Collected data
•••

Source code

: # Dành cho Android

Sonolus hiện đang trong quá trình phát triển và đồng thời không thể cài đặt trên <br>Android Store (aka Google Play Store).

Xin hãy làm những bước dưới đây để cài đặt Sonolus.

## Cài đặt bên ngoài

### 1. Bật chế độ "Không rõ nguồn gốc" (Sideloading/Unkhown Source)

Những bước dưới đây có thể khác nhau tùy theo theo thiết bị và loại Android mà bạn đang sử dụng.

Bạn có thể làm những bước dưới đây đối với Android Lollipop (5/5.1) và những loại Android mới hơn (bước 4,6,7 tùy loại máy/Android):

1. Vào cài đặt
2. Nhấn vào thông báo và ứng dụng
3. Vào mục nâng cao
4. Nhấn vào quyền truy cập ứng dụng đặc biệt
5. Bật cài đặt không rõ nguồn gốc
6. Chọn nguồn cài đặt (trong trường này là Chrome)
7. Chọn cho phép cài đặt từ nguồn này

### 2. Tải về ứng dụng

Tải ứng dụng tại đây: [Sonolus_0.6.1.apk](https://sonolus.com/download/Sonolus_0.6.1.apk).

•••

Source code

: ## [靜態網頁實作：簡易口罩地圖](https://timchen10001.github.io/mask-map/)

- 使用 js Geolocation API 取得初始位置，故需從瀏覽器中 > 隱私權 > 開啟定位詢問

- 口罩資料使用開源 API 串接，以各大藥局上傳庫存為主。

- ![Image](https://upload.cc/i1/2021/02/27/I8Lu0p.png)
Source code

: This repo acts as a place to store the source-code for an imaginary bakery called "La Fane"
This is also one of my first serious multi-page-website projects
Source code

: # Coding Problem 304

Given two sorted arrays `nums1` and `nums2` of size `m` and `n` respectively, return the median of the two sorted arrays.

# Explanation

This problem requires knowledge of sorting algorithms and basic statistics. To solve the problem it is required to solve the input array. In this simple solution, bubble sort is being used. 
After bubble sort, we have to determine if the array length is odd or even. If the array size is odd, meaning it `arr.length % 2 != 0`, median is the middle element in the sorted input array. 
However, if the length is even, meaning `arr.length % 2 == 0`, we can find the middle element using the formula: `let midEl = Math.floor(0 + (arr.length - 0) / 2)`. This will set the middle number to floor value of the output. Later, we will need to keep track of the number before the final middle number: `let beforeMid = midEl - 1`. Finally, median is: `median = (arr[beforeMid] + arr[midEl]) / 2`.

•••

**Exercise directions**
Copy out each line of the data above, exactly, if it lies between the line holding "### 1. Bật chế" and the line holding "Tải ứng dụng", inclusive; copy no other line.

**Written answer**
### 1. Bật chế độ "Không rõ nguồn gốc" (Sideloading/Unkhown Source)

Những bước dưới đây có thể khác nhau tùy theo theo thiết bị và loại Android mà bạn đang sử dụng.

Bạn có thể làm những bước dưới đây đối với Android Lollipop (5/5.1) và những loại Android mới hơn (bước 4,6,7 tùy loại máy/Android):

1. Vào cài đặt
2. Nhấn vào thông báo và ứng dụng
3. Vào mục nâng cao
4. Nhấn vào quyền truy cập ứng dụng đặc biệt
5. Bật cài đặt không rõ nguồn gốc
6. Chọn nguồn cài đặt (trong trường này là Chrome)
7. Chọn cho phép cài đặt từ nguồn này

### 2. Tải về ứng dụng

Tải ứng dụng tại đây: [Sonolus_0.6.1.apk](https://sonolus.com/download/Sonolus_0.6.1.apk).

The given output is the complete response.